Some characteristics of this home style are pillared porches, leaded windows, dormer windows, high chimneys, thatched roofs, vertical and diagonal timbers and overhanging first floors. To bring some Elizabethan air into your living room, you can have a bulbous table with carved ornaments such as nulling and acanthus leaves.
Edwardian
These houses’ interiors became brighter and lighter in this era thanks to the arrival of electric lighting, thus resulting in cleaner houses. Many public buildings adopted the Baroque style of the late 17th century. During this time, the Arts and Crafts movement took hold, resulting in homes with hanging tiles, timber framing, pebbledash and white painted timber porches and balconies.
These homes are not as showy as in Victorian architecture, and they are colourful and decorative with patterns and carvings and simple internal decorative features. They are generally built in a straight line, constructed with red brickwork and have wide hallways and rooms, parquet wood floors and porches with wooden frames. Your Edwardian rooms should feature floral and embossed paintings and wallpapers for a cheerful, bright and elegant approach.
Victorian
Queen Victoria’s era reign came with many changes, saw different architectural styles and became a favourite for most people during those times. Some Tudor architectural styles came back during that period, bricks became popular again, and the wealthy would display their affluence with vibrant decorations and colourful brickwork. British architecture often refers to Victorian architecture, probably because the period had many styles widely used. Wealthy people would bring some influences on the styles and designs as they travelled.
The defining features of a Victorian house are bright colours, decorative woodwork, shapely windows, stained glass, round angles, towers and dormers and steep, gabled roofs.
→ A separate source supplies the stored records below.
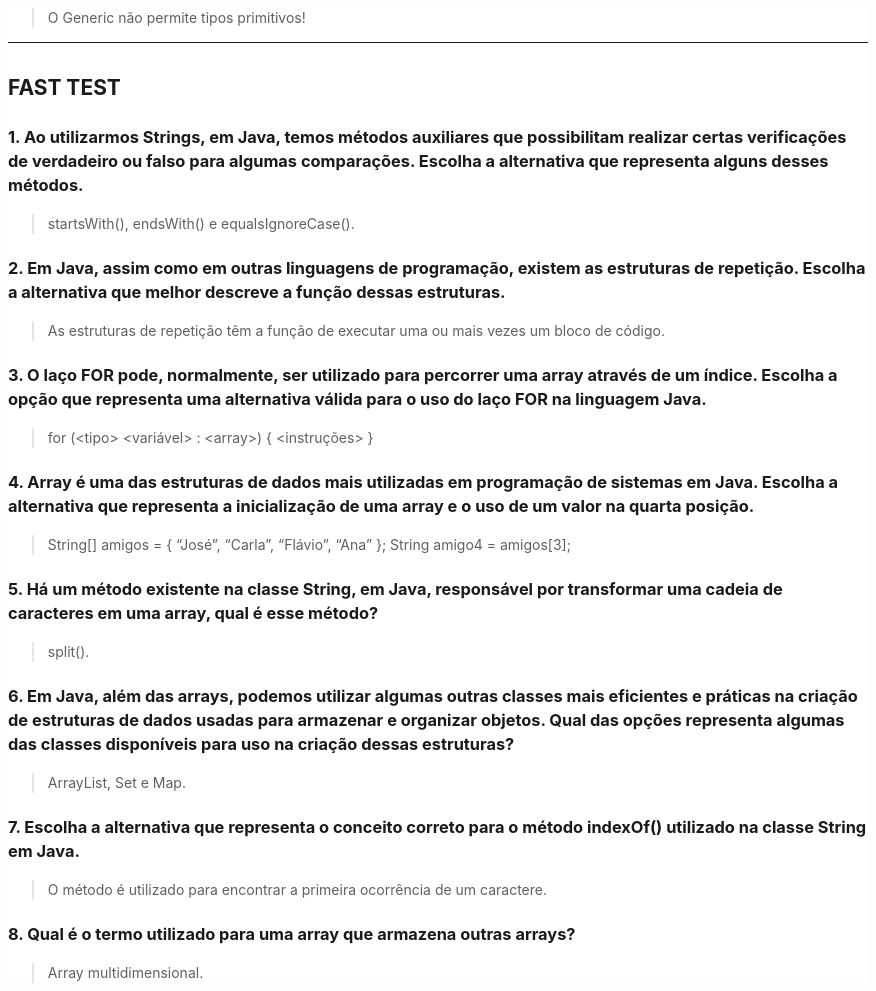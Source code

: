 > O Generic não permite tipos primitivos!

---

## FAST TEST

### 1. Ao utilizarmos Strings, em Java, temos métodos auxiliares que possibilitam realizar certas verificações de verdadeiro ou falso para algumas comparações. Escolha a alternativa que representa alguns desses métodos.
> startsWith(), endsWith() e equalsIgnoreCase().

### 2. Em Java, assim como em outras linguagens de programação, existem as estruturas de repetição. Escolha a alternativa que melhor descreve a função dessas estruturas.
> As estruturas de repetição têm a função de executar uma ou mais vezes um bloco de código.

### 3. O laço FOR pode, normalmente, ser utilizado para percorrer uma array através de um índice. Escolha a opção que representa uma alternativa válida para o uso do laço FOR na linguagem Java.
> for (&lt;tipo&gt; &lt;variável&gt; : &lt;array&gt;) { &lt;instruções&gt; }

### 4. Array é uma das estruturas de dados mais utilizadas em programação de sistemas em Java. Escolha a alternativa que representa a inicialização de uma array e o uso de um valor na quarta posição.
> String[] amigos = { “José”, “Carla”, “Flávio”, “Ana” }; String amigo4 = amigos[3];

### 5. Há um método existente na classe String, em Java, responsável por transformar uma cadeia de caracteres em uma array, qual é esse método?
> split().

### 6. Em Java, além das arrays, podemos utilizar algumas outras classes mais eficientes e práticas na criação de estruturas de dados usadas para armazenar e organizar objetos. Qual das opções representa algumas das classes disponíveis para uso na criação dessas estruturas?
> ArrayList, Set e Map.

### 7. Escolha a alternativa que representa o conceito correto para o método indexOf() utilizado na classe String em Java.
> O método é utilizado para encontrar a primeira ocorrência de um caractere.

### 8. Qual é o termo utilizado para uma array que armazena outras arrays?
> Array multidimensional.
A Victorian bathroom is often wood panelled with hand-painted tiles, and a kitchen of this style features freestanding cabinetry.
Queen Anne
Queen Anne house-style houses saw their popularity peak from the 1880s through the 1910s. It is a Victorian-style house with specific features such as decorative trim and an asymmetrical exterior. This design shines in detached, single-family dwellings that showcase ornamentation and sculptural shapes. Queen Anne houses allow the unfettered artistic expression in the details and patterns that define this design and are typically constructed of wood.
You’ll preferably incorporate asymmetrical and dynamic facades, a steep roof, an expansive porch, complex colour schemes and exterior ornament if you go for this stunning British house style.
Conclusion
There is an overwhelming abundance in the British architectural styles that it can be tricky to distinguish the actual design of your property.
All these house designs have their own charm and uniqueness, especially since you’ve dived into their stories. Now that you’ve grasped what characteristics British houses’ design styles have, you can certainly imagine what decorations and improvements you can make to turn your home into a dream place.